INFORMATION GIVEN →
□ □ □ □

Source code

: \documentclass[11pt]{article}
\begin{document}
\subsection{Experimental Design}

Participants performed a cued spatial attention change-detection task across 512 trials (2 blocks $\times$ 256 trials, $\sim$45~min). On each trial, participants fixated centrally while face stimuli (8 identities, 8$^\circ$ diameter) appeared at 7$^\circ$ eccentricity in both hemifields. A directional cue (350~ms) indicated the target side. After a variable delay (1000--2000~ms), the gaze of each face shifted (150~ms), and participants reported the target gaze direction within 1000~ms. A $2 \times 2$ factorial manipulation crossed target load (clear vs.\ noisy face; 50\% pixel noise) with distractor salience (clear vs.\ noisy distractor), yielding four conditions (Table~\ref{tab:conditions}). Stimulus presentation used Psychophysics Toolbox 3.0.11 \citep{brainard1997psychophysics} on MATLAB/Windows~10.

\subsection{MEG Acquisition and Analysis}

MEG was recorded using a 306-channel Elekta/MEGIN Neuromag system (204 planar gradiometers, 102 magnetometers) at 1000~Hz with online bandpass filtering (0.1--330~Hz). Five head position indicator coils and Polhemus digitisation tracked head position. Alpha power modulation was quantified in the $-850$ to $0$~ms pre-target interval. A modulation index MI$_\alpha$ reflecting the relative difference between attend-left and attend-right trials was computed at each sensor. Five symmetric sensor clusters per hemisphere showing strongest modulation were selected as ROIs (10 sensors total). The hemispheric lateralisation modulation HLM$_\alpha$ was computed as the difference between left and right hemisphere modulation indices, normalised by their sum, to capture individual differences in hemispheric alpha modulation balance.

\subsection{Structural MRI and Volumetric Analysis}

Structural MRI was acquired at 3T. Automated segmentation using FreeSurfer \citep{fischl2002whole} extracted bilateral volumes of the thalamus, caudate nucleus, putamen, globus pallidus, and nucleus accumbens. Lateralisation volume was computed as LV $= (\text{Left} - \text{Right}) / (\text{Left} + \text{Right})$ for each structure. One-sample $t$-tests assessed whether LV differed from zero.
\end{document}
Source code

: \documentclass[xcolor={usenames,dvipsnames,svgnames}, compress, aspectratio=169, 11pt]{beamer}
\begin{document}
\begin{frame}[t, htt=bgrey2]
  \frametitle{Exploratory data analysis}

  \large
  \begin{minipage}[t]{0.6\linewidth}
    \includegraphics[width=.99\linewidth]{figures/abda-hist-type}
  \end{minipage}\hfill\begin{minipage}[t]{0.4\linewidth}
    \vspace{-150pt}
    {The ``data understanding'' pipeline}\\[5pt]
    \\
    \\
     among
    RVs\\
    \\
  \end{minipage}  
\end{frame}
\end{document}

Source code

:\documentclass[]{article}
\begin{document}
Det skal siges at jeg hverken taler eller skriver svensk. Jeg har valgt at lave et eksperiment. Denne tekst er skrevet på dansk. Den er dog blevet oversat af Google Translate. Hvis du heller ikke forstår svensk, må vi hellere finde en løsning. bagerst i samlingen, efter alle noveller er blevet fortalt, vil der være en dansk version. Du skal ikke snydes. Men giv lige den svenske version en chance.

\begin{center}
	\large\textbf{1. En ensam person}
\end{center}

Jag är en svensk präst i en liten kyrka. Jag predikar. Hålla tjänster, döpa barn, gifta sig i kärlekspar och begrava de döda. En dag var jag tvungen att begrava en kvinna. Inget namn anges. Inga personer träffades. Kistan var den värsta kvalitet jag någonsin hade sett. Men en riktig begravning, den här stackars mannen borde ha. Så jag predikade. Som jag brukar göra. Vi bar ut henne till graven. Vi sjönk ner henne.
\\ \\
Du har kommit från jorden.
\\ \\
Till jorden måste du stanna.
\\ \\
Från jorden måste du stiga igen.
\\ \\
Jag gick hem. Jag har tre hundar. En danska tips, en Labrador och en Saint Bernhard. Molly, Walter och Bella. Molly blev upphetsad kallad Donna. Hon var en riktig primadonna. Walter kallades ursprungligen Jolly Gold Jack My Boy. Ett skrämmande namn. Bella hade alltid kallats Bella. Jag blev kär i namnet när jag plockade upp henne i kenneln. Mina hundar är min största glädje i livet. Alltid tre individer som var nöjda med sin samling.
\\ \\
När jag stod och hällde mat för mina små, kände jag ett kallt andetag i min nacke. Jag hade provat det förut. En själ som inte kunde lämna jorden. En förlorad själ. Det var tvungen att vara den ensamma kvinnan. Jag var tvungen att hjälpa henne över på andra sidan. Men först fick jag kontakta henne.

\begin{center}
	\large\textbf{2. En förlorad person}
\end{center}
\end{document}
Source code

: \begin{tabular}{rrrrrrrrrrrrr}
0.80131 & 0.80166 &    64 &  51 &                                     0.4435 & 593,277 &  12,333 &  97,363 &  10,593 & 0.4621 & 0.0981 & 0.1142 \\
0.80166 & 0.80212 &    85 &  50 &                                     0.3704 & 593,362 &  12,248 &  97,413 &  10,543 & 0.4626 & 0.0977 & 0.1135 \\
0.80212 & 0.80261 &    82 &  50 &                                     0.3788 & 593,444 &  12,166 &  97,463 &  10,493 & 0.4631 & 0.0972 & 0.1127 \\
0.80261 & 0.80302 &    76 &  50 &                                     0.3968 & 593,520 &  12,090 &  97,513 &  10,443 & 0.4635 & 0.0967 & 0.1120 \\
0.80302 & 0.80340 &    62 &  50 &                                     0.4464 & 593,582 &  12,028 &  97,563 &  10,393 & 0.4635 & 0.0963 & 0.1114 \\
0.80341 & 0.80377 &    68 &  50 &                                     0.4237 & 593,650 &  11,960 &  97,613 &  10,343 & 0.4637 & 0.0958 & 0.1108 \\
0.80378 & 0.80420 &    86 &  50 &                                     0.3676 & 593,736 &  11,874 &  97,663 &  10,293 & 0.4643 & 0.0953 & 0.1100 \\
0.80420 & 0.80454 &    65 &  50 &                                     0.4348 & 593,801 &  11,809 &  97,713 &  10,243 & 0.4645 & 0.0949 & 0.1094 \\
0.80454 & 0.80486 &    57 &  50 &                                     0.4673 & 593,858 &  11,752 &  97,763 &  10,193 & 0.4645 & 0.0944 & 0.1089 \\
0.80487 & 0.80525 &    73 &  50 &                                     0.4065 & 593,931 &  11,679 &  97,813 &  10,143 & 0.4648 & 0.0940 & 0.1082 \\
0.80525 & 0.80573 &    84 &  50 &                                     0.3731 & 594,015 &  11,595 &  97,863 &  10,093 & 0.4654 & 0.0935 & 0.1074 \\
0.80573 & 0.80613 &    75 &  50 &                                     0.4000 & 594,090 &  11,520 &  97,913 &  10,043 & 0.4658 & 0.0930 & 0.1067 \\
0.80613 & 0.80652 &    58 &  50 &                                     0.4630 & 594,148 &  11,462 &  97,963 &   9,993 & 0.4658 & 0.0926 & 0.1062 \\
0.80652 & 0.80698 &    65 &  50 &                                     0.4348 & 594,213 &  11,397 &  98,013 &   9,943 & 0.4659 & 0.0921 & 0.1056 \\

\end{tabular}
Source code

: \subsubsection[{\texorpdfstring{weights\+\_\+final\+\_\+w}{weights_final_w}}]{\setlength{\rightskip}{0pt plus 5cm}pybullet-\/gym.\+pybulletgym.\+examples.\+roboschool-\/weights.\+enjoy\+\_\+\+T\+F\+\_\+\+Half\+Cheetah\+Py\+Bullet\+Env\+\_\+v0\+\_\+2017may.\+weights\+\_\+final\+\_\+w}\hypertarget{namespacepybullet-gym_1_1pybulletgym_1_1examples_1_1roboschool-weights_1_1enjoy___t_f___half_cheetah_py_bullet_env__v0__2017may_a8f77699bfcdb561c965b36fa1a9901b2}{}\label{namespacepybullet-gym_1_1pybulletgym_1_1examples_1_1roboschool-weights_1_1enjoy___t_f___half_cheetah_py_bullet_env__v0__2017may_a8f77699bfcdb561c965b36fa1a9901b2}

□ □ □ □

WHAT YOU WILL DO → Find all the lines containing "svensk" in the material, then copy them.

EXERCISE SOLUTION →
Det skal siges at jeg hverken taler eller skriver svensk. Jeg har valgt at lave et eksperiment. Denne tekst er skrevet på dansk. Den er dog blevet oversat af Google Translate. Hvis du heller ikke forstår svensk, må vi hellere finde en løsning. bagerst i samlingen, efter alle noveller er blevet fortalt, vil der være en dansk version. Du skal ikke snydes. Men giv lige den svenske version en chance.
Jag är en svensk präst i en liten kyrka. Jag predikar. Hålla tjänster, döpa barn, gifta sig i kärlekspar och begrava de döda. En dag var jag tvungen att begrava en kvinna. Inget namn anges. Inga personer träffades. Kistan var den värsta kvalitet jag någonsin hade sett. Men en riktig begravning, den här stackars mannen borde ha. Så jag predikade. Som jag brukar göra. Vi bar ut henne till graven. Vi sjönk ner henne.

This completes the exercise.